Question

The relationship between rate constant and half-life period of zero order reaction is given by:
\[
  A.{\text{ }}{t_{\dfrac{1}{2}}} = \left[ {{A_0}} \right]2k \\
  B.{\text{ }}{t_{\dfrac{1}{2}}} = \dfrac{{0.693}}{k} \\
  C.{\text{ }}{t_{\dfrac{1}{2}}} = \dfrac{{\left[ {{A_0}} \right]}}{{2k}} \\
  D.{\text{ }}{t_{\dfrac{1}{2}}} = \dfrac{{2\left[ {{A_0}} \right]}}{{2k}} \\
 \]

Answer 1

Hint: In order to solve the given problem we will first see the meaning of the zero order reaction and the characteristics. Further in order to find the relation between the rate constant of the zero order reaction and the half life of zero order reaction we will use the general rate expression for the reaction and substitute the criterion for zero order further we will solve the rate equation by integrating it and we will find the general equation for zero order and further we will put the constant and half life to finally get the relation between the two.

Complete step by step answer:
A zeroth order reaction has a rate which is independent of the reactant(s) concentration(s). The intensity is evidently independent of the concentration of reactants. With rising or declining concentrations of reactants, the frequencies of these zero-order reactions do not differ. It implies that the rate of the response is equal to the rate constant, k, of that response. Zero-order reactions are usually encountered where the reactants saturate a substrate that is required for the reaction to occur, such as a surface or a catalyst.

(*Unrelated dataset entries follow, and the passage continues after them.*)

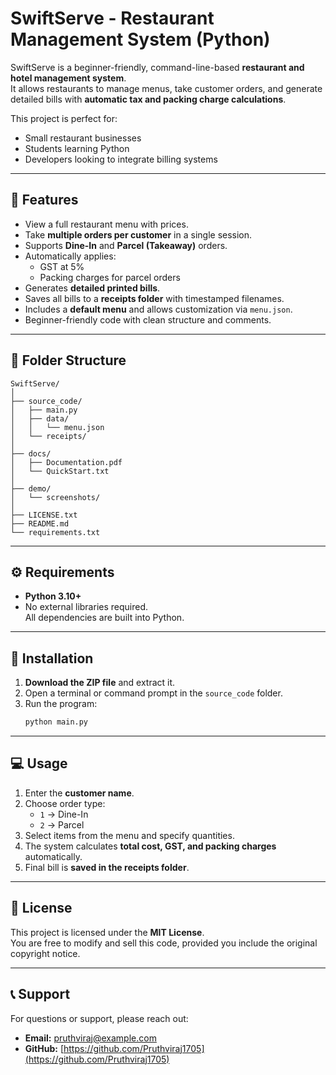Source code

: 
# SwiftServe - Restaurant Management System (Python)

SwiftServe is a beginner-friendly, command-line-based **restaurant and hotel management system**.  
It allows restaurants to manage menus, take customer orders, and generate detailed bills with **automatic tax and packing charge calculations**.

This project is perfect for:
- Small restaurant businesses
- Students learning Python
- Developers looking to integrate billing systems

---

## 🚀 Features
- View a full restaurant menu with prices.
- Take **multiple orders per customer** in a single session.
- Supports **Dine-In** and **Parcel (Takeaway)** orders.
- Automatically applies:
  - GST at 5%
  - Packing charges for parcel orders
- Generates **detailed printed bills**.
- Saves all bills to a **receipts folder** with timestamped filenames.
- Includes a **default menu** and allows customization via `menu.json`.
- Beginner-friendly code with clean structure and comments.

---

## 📂 Folder Structure
```
SwiftServe/
│
├── source_code/
│   ├── main.py
│   ├── data/
│   │   └── menu.json
│   └── receipts/
│
├── docs/
│   ├── Documentation.pdf
│   └── QuickStart.txt
│
├── demo/
│   └── screenshots/
│
├── LICENSE.txt
├── README.md
└── requirements.txt
```

---

## ⚙️ Requirements
- **Python 3.10+**
- No external libraries required.  
All dependencies are built into Python.

---

## 📝 Installation
1. **Download the ZIP file** and extract it.
2. Open a terminal or command prompt in the `source_code` folder.
3. Run the program:
   ```bash
   python main.py
   ```

---

## 💻 Usage
1. Enter the **customer name**.
2. Choose order type:
   - `1` → Dine-In
   - `2` → Parcel
3. Select items from the menu and specify quantities.
4. The system calculates **total cost, GST, and packing charges** automatically.
5. Final bill is **saved in the receipts folder**.

---

## 📜 License
This project is licensed under the **MIT License**.  
You are free to modify and sell this code, provided you include the original copyright notice.

---

## 📞 Support
For questions or support, please reach out:
- **Email:** pruthviraj@example.com
- **GitHub:** [https://github.com/Pruthviraj1705](https://github.com/Pruthviraj1705)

Let us consider the general zero order reaction.
$A \to {\text{product}}$
As we know that the rate expression of any reaction is:
${\text{Rate}} = - \dfrac{{d\left[ A \right]}}{{dt}} = K{\left[ A \right]^n}$
Where “n” is the order of reaction and “K” is the rate constant.
As we have n=0 for zero order reaction, so the rate expression changes to:
${\text{Rate}} = - \dfrac{{d\left[ A \right]}}{{dt}} = K{\left[ A \right]^0} = K$
Now let us arrange the above expression for further calculation.
\[
   \Rightarrow - \dfrac{{d\left[ A \right]}}{{dt}} = K \\
   \Rightarrow d\left[ A \right] = - K \cdot dt - - - - - (1) \\
 \]
Let us integrate equation (1) taking suitable limits at T=0 and T=“t”
The initial concentration of the reactant is \[{\left[ A \right]_0}\] at T=0 and the concentration becomes \[\left[ A \right]\] at T=“t”.
\[ \Rightarrow \int\limits_{{{\left[ A \right]}_0}}^{\left[ A \right]} {d\left[ A \right]} = \int\limits_0^t { - K \cdot dt} \]
Let us now integrate with the given limits to get the equation.
\[
   \Rightarrow {\left[ A \right]_0} - \left[ A \right] = - Kt \\
   \Rightarrow \left[ A \right] = {\left[ A \right]_0} - Kt - - - - (2) \\
 \]
Here the equation (2) is the general equation for the second order equation.
Now let us find the relation.
As we know that the half life of the reaction is the time period in which the half of the reactants is consumed in the reaction and half is left.
Let \[{t_{\dfrac{1}{2}}}\] is the half life of the reaction.
Initially the amount of reactant was \[{\left[ A \right]_0}\] . So, after one half life the amount of reactant left is \[\dfrac{{{{\left[ A \right]}_0}}}{2}\] at time \[{t_{\dfrac{1}{2}}}\] .
So, let us substitute these values in equation (2).
\[
  \because \left[ A \right] = {\left[ A \right]_0} - Kt \\
   \Rightarrow \dfrac{{{{\left[ A \right]}_0}}}{2} = {\left[ A \right]_0} - K{t_{\dfrac{1}{2}}} \\
 \]

Let us now solve this equation to find the relation.
\[
   \Rightarrow K{t_{\dfrac{1}{2}}} = {\left[ A \right]_0} - \dfrac{{{{\left[ A \right]}_0}}}{2} \\
   \Rightarrow K{t_{\dfrac{1}{2}}} = \dfrac{{{{\left[ A \right]}_0}}}{2} \\
   \Rightarrow {t_{\dfrac{1}{2}}} = \dfrac{{{{\left[ A \right]}_0}}}{{2K}} \\
 \]
Hence, the relationship between rate constant and half-life period of zero order reaction is given by \[{t_{\dfrac{1}{2}}} = \dfrac{{{{\left[ A \right]}_0}}}{{2K}}\] .
So, the correct answer is “Option C”.

Note: In order to solve these types of problems students must remember the general rate expression as well as the unique characteristics of each type of reaction. Students must try to solve the problem by the basic method but can also solve by directly substituting the final equation for the reaction. The final equation found is very important and has significant use while solving numerical problems.